According to the book, “Canal Winchester: The Second Ninety Years,” by Lillian Carroll and Frances Steube, Bolenbaugh Hardware has been a fixture in downtown Canal Winchester since 1887. Originally housed in a one-story building on East Waterloo Street. The business has been in its current home at 4 E. Waterloo St., since 1908.
The first time I went to Bolenbaugh was around 1960. I went there with my dad when I was about five years old to pick out my first tricycle. My initial visit to that old store, with its gathering of working men surrounded by tools, gave me one of my first glimpses into the mysterious world of adults.
I saw the shiny green tricycle I wanted sitting high on a shelf (well, it seemed high to someone who was age five).

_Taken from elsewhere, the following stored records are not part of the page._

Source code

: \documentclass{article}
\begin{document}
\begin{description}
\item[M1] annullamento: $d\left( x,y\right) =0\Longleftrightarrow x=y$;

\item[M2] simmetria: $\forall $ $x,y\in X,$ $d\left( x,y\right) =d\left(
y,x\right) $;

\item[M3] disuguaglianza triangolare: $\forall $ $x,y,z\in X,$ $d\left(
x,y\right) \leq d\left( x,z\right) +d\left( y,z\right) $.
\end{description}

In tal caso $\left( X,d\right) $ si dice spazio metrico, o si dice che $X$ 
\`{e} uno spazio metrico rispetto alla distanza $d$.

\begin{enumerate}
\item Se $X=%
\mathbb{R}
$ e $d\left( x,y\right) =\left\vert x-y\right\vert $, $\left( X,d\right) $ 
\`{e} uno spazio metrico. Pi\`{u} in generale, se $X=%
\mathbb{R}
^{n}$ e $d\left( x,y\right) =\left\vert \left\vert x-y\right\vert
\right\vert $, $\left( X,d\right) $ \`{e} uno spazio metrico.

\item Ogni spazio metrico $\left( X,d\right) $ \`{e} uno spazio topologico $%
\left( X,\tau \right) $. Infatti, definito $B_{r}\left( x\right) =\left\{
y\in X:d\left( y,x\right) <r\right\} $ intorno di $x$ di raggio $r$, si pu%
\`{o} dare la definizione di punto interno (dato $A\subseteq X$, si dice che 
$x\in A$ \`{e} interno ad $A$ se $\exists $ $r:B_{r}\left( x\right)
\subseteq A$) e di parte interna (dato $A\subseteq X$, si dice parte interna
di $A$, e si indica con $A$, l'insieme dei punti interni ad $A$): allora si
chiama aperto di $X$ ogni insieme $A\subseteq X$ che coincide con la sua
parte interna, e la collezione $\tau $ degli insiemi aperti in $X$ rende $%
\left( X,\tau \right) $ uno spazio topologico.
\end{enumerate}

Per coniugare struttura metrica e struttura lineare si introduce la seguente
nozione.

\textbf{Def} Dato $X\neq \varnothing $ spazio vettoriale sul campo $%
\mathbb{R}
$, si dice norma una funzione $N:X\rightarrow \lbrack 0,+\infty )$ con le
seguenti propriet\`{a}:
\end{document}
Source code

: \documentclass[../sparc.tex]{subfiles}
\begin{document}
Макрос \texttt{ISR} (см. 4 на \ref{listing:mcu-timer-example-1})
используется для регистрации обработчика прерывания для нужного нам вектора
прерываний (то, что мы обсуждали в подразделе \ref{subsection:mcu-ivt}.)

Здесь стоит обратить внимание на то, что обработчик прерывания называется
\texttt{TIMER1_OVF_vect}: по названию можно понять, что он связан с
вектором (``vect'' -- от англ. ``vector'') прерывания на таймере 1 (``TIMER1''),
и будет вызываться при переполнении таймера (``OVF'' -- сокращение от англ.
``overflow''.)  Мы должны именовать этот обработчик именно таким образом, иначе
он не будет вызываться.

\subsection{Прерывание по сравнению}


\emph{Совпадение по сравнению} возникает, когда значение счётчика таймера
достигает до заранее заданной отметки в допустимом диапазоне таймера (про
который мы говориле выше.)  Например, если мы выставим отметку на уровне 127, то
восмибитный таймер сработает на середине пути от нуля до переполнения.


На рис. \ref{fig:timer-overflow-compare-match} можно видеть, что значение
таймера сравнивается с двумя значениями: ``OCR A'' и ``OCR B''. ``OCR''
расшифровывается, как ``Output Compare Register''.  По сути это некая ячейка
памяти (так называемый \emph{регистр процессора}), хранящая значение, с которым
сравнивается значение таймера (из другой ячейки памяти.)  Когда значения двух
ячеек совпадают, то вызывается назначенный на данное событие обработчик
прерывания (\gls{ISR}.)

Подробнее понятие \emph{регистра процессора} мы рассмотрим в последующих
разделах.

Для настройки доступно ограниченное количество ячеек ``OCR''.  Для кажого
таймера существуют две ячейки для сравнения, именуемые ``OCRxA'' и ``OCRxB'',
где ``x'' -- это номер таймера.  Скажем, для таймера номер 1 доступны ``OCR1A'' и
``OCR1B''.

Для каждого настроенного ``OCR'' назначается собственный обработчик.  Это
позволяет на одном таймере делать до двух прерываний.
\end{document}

They hauled it down and let me ride it up and down the aisles of the store while my dad paid for it.
That tricycle was my first burst of freedom in my small little kid world. I rode and rode that tricycle up and down a hill on a now long-gone sidewalk leading to an open field that once existed by our house on Clark Court in Groveport.
Another early memory of Bolenbaugh is also from when I was a kid. It was there that I got my first real leather baseball glove. The glove was black, which I liked because it made it stand out from all the brown leather gloves my schoolmates used. I used that glove for years until the combination of wear and tear and my growing hand necessitated me getting a new one. I bought that second glove at Bolenbaugh too, though this time I went with a traditional brown glove. I used that glove primarily in pick-up softball games in my teen years. I still have that old glove. It is in a closet with a battered softball firmly entrenched in the pocket of the glove.
As I grew into adulthood, and particularly when I became a homeowner, I shopped at Bolenbaugh frequently. I liked the comfortable, friendly, welcoming small town atmosphere of Bolenbaugh Hardware. There was always a sense of history about the place. Plus, if you had a repair question or needed information about a tool or anything else they had in stock, the employees there would always give you a useful and helpful answer. They always knew their stuff.
I bought many things at Bolenbaugh over the years including: lawn mowers, hand tools, a wheelbarrow, ladders, basketball nets, softballs, badminton birdies, a wooden croquet set, rakes, a shovel, pitchfork, nuts and bolts, a toaster oven, light bulbs, screws, nails, grass trimmers, a handsaw, panes of glass, paint brushes, tree trimmer, furnace filters, gasoline cans, oil cans, flashlights, a pocket knife and countless other things.
Dad was right. You really could always find what you needed at Bolenbaugh.
Farewell Bolenbaugh Hardware, thank you for always being there when I needed you.